═══ Records for the task ═══

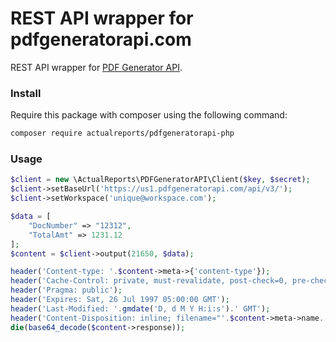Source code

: # REST API wrapper for pdfgeneratorapi.com
REST API wrapper for [PDF Generator API](https://pdfgeneratorapi.com).

### Install
Require this package with composer using the following command:
```bash
composer require actualreports/pdfgeneratorapi-php
```

### Usage
```php
$client = new \ActualReports\PDFGeneratorAPI\Client($key, $secret);
$client->setBaseUrl('https://us1.pdfgeneratorapi.com/api/v3/');
$client->setWorkspace('unique@workspace.com');
```

```php
$data = [
    "DocNumber" => "12312", 
    "TotalAmt" => 1231.12
];
$content = $client->output(21650, $data);
```

```php
header('Content-type: '.$content->meta->{'content-type'});
header('Cache-Control: private, must-revalidate, post-check=0, pre-check=0, max-age=1');
header('Pragma: public');
header('Expires: Sat, 26 Jul 1997 05:00:00 GMT');
header('Last-Modified: '.gmdate('D, d M Y H:i:s').' GMT');
header('Content-Disposition: inline; filename="'.$content->meta->name.'"');
die(base64_decode($content->response));
```
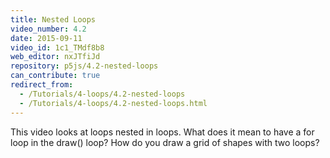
 ```yaml
---
title: Nested Loops
video_number: 4.2
date: 2015-09-11
video_id: 1c1_TMdf8b8
web_editor: nxJTfiJd
repository: p5js/4.2-nested-loops
can_contribute: true
redirect_from:
  - /Tutorials/4-loops/4.2-nested-loops
  - /Tutorials/4-loops/4.2-nested-loops.html
---
```


This video looks at loops nested in loops. What does it mean to have a for loop in the draw() loop?  How do you draw a grid of shapes with two loops?
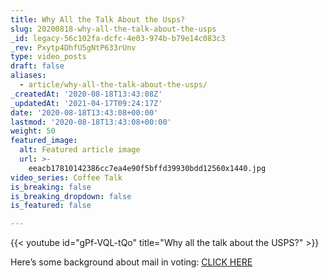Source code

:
 ```yaml
---
title: Why All the Talk About the Usps?
slug: 20200818-why-all-the-talk-about-the-usps
_id: legacy-56c102fa-dcfc-4e03-974b-b79e14c083c3
_rev: Pxytp4DhfU5gNtP633rUnv
type: video_posts
draft: false
aliases:
  - article/why-all-the-talk-about-the-usps/
_createdAt: '2020-08-18T13:43:08Z'
_updatedAt: '2021-04-17T09:24:17Z'
date: '2020-08-18T13:43:08+00:00'
lastmod: '2020-08-18T13:43:08+00:00'
weight: 50
featured_image:
  alt: Featured article image
  url: >-
    eeacb17810142386cc7ea4e90f5bffd39930bdd12560x1440.jpg
video_series: Coffee Talk
is_breaking: false
is_breaking_dropdown: false
is_featured: false

---
```

{{< youtube id="gPf-VQL-tQo" title="Why all the talk about the USPS?" >}}

Here’s some background about mail in voting: [CLICK HERE](https://smarthernews.com/vote-by-mail/)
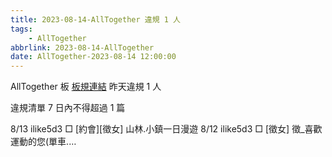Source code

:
 ```yaml
---
title: 2023-08-14-AllTogether 違規 1 人
tags:
    - AllTogether
abbrlink: 2023-08-14-AllTogether
date: AllTogether-2023-08-14 12:00:00
---
```

AllTogether 板 [板規連結](https://www.ptt.cc/bbs/AllTogether/M.1643211430.A.5FB.html)
昨天違規 1 人
<!-- more -->

違規清單
7 日內不得超過 1 篇

8/13 ilike5d3 □ [約會][徵女] 山林.小鎮一日漫遊
8/12 ilike5d3 □ [徵女] 徵_喜歡運動的您(單車.…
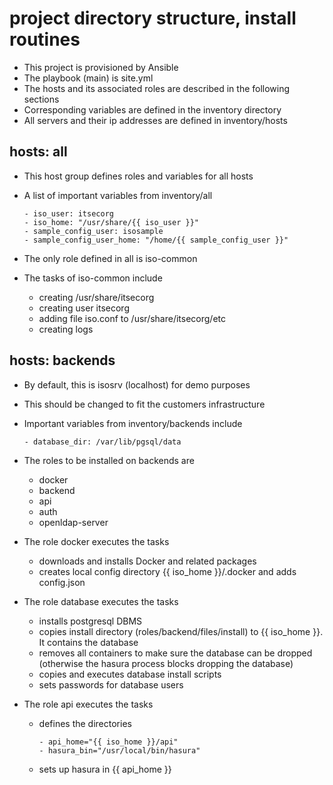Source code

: # project directory structure, install routines

- This project is provisioned by Ansible
- The playbook (main) is site.yml
- The hosts and its associated roles are described in the following sections
- Corresponding variables are defined in the inventory directory
- All servers and their ip addresses are defined in inventory/hosts


## hosts: all

- This host group defines roles and variables for all hosts
- A list of important variables from inventory/all

  ```
  - iso_user: itsecorg
  - iso_home: "/usr/share/{{ iso_user }}"
  - sample_config_user: isosample
  - sample_config_user_home: "/home/{{ sample_config_user }}"
  
  ```
 
- The only role defined in all is iso-common
- The tasks of iso-common include

  - creating /usr/share/itsecorg
  - creating user itsecorg
  - adding file iso.conf to /usr/share/itsecorg/etc
  - creating logs
  
## hosts: backends

  - By default, this is isosrv (localhost) for demo purposes
  - This should be changed to fit the customers infrastructure

- Important variables from inventory/backends include
  
    ```
    - database_dir: /var/lib/pgsql/data
    
    ```

- The roles to be installed on backends are

  - docker
  - backend
  - api
  - auth
  - openldap-server
  
- The role docker executes the tasks

  - downloads and installs Docker and related packages
  - creates local config directory {{ iso_home }}/.docker and adds config.json

- The role database executes the tasks

  - installs postgresql DBMS
  - copies install directory (roles/backend/files/install) to {{ iso_home }}. It contains the database
  - removes all containers to make sure the database can be dropped (otherwise the hasura process blocks dropping the database)
  - copies and executes database install scripts
  - sets passwords for database users
  
- The role api executes the tasks
  - defines the directories
      ```
      - api_home="{{ iso_home }}/api"
      - hasura_bin="/usr/local/bin/hasura"
      ```
  - sets up hasura in {{ api_home }}
  
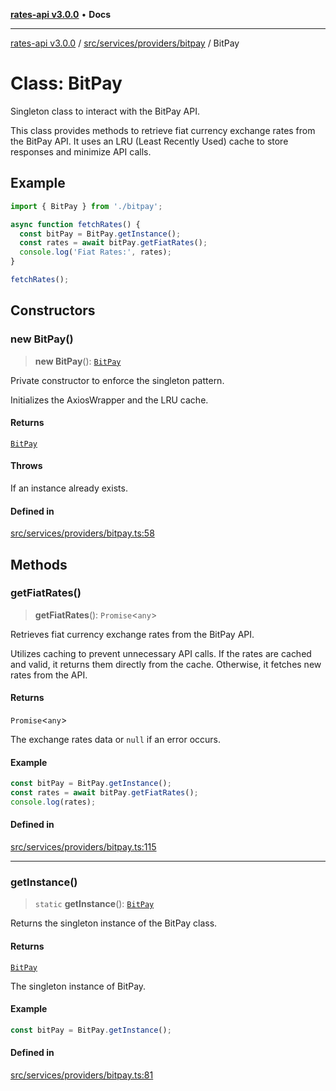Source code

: [**rates-api v3.0.0**](../../../../../README.md) • **Docs**

***

[rates-api v3.0.0](../../../../../modules.md) / [src/services/providers/bitpay](../README.md) / BitPay

# Class: BitPay

Singleton class to interact with the BitPay API.

This class provides methods to retrieve fiat currency exchange rates from the BitPay API.
It uses an LRU (Least Recently Used) cache to store responses and minimize API calls.

## Example

```typescript
import { BitPay } from './bitpay';

async function fetchRates() {
  const bitPay = BitPay.getInstance();
  const rates = await bitPay.getFiatRates();
  console.log('Fiat Rates:', rates);
}

fetchRates();
```

## Constructors

### new BitPay()

> **new BitPay**(): [`BitPay`](BitPay.md)

Private constructor to enforce the singleton pattern.

Initializes the AxiosWrapper and the LRU cache.

#### Returns

[`BitPay`](BitPay.md)

#### Throws

If an instance already exists.

#### Defined in

[src/services/providers/bitpay.ts:58](https://github.com/ZelCore-io/rates-api/blob/691ee3db71a277710156f53a41c1ecb57cce5d58/src/services/providers/bitpay.ts#L58)

## Methods

### getFiatRates()

> **getFiatRates**(): `Promise`\<`any`\>

Retrieves fiat currency exchange rates from the BitPay API.

Utilizes caching to prevent unnecessary API calls. If the rates are cached and valid,
it returns them directly from the cache. Otherwise, it fetches new rates from the API.

#### Returns

`Promise`\<`any`\>

The exchange rates data or `null` if an error occurs.

#### Example

```typescript
const bitPay = BitPay.getInstance();
const rates = await bitPay.getFiatRates();
console.log(rates);
```

#### Defined in

[src/services/providers/bitpay.ts:115](https://github.com/ZelCore-io/rates-api/blob/691ee3db71a277710156f53a41c1ecb57cce5d58/src/services/providers/bitpay.ts#L115)

***

### getInstance()

> `static` **getInstance**(): [`BitPay`](BitPay.md)

Returns the singleton instance of the BitPay class.

#### Returns

[`BitPay`](BitPay.md)

The singleton instance of BitPay.

#### Example

```typescript
const bitPay = BitPay.getInstance();
```

#### Defined in

[src/services/providers/bitpay.ts:81](https://github.com/ZelCore-io/rates-api/blob/691ee3db71a277710156f53a41c1ecb57cce5d58/src/services/providers/bitpay.ts#L81)
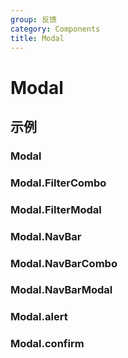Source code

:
```yaml
---
group: 反馈
category: Components
title: Modal
---
```


# Modal

## 示例

### Modal

<code src="./demos/Modal/demo1.jsx"></code>

### Modal.FilterCombo

<code src="./demos/FilterCombo/index.jsx"></code>

### Modal.FilterModal

<code src="./demos/FilterModal/index.jsx"></code>

### Modal.NavBar

<code src="./demos/NavBar/index.jsx"></code>

### Modal.NavBarCombo

<code src="./demos/NavBarCombo/index.jsx"></code>

### Modal.NavBarModal

<code src="./demos/NavBarModal/index.jsx"></code>

### Modal.alert

<code src="./demos/alert/index.jsx"></code>

### Modal.confirm

<code src="./demos/confirm/index.jsx"></code>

═══

• Activity:
Your answer should be each line from the preceding material in which the word "getInstance" occurs.

• Exercise response:
  const bitPay = BitPay.getInstance();
const bitPay = BitPay.getInstance();
### getInstance()
> `static` **getInstance**(): [`BitPay`](BitPay.md)
const bitPay = BitPay.getInstance();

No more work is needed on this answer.